##### Data listing #####

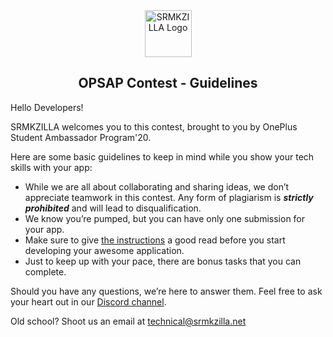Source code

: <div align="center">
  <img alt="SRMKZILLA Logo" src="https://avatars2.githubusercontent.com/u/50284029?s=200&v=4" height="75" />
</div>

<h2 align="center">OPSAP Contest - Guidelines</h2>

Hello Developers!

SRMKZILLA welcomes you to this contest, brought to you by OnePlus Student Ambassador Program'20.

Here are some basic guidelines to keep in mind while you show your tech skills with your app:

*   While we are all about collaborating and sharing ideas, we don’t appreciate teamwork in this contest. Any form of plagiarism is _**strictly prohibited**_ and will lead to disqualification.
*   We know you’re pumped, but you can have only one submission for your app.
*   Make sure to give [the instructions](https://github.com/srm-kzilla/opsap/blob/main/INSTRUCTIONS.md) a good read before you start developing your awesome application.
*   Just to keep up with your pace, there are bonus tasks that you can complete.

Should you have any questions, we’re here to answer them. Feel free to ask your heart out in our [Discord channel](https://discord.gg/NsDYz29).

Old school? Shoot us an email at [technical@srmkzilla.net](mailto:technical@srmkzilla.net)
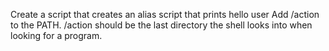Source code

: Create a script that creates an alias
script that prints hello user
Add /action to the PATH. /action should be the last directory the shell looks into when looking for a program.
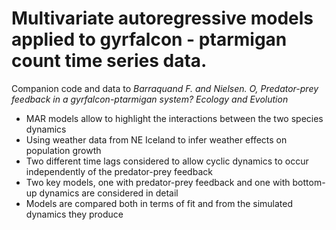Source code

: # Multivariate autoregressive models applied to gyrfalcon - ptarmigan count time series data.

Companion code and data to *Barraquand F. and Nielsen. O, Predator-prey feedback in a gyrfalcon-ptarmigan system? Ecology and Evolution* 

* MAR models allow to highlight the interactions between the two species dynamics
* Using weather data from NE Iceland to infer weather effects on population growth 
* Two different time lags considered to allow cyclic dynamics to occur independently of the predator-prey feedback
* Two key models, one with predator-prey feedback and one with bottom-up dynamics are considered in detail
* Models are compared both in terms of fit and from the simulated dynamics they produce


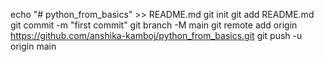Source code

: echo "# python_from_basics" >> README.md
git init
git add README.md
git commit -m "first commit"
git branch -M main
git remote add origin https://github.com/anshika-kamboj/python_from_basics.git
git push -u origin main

#####

[Activity] Extract from the listing above the lines between the line containing "two species dynamics" and the line containing "the predator-prey feedback", keeping both of those lines. Output nothing else.

[Result of the exercise]
* MAR models allow to highlight the interactions between the two species dynamics
* Using weather data from NE Iceland to infer weather effects on population growth 
* Two different time lags considered to allow cyclic dynamics to occur independently of the predator-prey feedback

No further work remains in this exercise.